▶ [Assignment]:
A faithful transcription of all the data is required.

▶ [Source material]:

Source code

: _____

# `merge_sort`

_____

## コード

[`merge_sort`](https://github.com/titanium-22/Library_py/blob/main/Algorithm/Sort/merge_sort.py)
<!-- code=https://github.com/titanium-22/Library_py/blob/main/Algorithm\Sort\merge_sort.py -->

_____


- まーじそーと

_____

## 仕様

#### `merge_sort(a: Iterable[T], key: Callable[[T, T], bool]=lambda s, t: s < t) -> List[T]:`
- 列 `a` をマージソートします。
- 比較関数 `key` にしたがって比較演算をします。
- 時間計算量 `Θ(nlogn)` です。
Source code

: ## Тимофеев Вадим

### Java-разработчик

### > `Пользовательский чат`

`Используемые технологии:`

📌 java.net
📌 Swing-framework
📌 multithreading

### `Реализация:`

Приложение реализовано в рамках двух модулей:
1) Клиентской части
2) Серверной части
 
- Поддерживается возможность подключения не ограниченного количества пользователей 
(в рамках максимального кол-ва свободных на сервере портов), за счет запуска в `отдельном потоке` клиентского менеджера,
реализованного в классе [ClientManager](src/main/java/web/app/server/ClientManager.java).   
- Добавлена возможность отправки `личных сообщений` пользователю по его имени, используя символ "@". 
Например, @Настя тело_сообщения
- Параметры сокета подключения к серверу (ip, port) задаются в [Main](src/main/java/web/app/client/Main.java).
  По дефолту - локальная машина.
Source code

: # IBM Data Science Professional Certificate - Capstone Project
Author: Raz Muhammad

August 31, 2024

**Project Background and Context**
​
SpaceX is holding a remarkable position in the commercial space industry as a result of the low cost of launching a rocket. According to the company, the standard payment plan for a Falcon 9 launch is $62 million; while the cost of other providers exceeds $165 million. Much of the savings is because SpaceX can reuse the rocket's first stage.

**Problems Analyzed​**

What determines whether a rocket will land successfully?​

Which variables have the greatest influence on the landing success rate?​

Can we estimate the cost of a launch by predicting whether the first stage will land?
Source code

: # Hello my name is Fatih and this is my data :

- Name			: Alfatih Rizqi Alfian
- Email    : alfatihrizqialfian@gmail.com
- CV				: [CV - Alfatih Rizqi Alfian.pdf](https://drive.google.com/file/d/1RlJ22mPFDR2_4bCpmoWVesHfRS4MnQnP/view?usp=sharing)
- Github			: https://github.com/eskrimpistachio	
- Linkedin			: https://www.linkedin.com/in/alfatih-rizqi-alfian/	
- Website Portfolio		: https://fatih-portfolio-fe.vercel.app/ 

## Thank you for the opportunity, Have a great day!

▶ [Result of the task]:
Source code

: _____

# `merge_sort`

_____

## コード

[`merge_sort`](https://github.com/titanium-22/Library_py/blob/main/Algorithm/Sort/merge_sort.py)
<!-- code=https://github.com/titanium-22/Library_py/blob/main/Algorithm\Sort\merge_sort.py -->

_____


- まーじそーと

_____

## 仕様

#### `merge_sort(a: Iterable[T], key: Callable[[T, T], bool]=lambda s, t: s < t) -> List[T]:`
- 列 `a` をマージソートします。
- 比較関数 `key` にしたがって比較演算をします。
- 時間計算量 `Θ(nlogn)` です。
Source code

: ## Тимофеев Вадим

### Java-разработчик

### > `Пользовательский чат`

`Используемые технологии:`

📌 java.net
📌 Swing-framework
📌 multithreading

### `Реализация:`

Приложение реализовано в рамках двух модулей:
1) Клиентской части
2) Серверной части
 
- Поддерживается возможность подключения не ограниченного количества пользователей 
(в рамках максимального кол-ва свободных на сервере портов), за счет запуска в `отдельном потоке` клиентского менеджера,
реализованного в классе [ClientManager](src/main/java/web/app/server/ClientManager.java).   
- Добавлена возможность отправки `личных сообщений` пользователю по его имени, используя символ "@". 
Например, @Настя тело_сообщения
- Параметры сокета подключения к серверу (ip, port) задаются в [Main](src/main/java/web/app/client/Main.java).
  По дефолту - локальная машина.
Source code

: # IBM Data Science Professional Certificate - Capstone Project
Author: Raz Muhammad

August 31, 2024

**Project Background and Context**
​
SpaceX is holding a remarkable position in the commercial space industry as a result of the low cost of launching a rocket. According to the company, the standard payment plan for a Falcon 9 launch is $62 million; while the cost of other providers exceeds $165 million. Much of the savings is because SpaceX can reuse the rocket's first stage.

**Problems Analyzed​**

What determines whether a rocket will land successfully?​

Which variables have the greatest influence on the landing success rate?​

Can we estimate the cost of a launch by predicting whether the first stage will land?
Source code

: # Hello my name is Fatih and this is my data :

- Name			: Alfatih Rizqi Alfian
- Email    : alfatihrizqialfian@gmail.com
- CV				: [CV - Alfatih Rizqi Alfian.pdf](https://drive.google.com/file/d/1RlJ22mPFDR2_4bCpmoWVesHfRS4MnQnP/view?usp=sharing)
- Github			: https://github.com/eskrimpistachio	
- Linkedin			: https://www.linkedin.com/in/alfatih-rizqi-alfian/	
- Website Portfolio		: https://fatih-portfolio-fe.vercel.app/ 

## Thank you for the opportunity, Have a great day!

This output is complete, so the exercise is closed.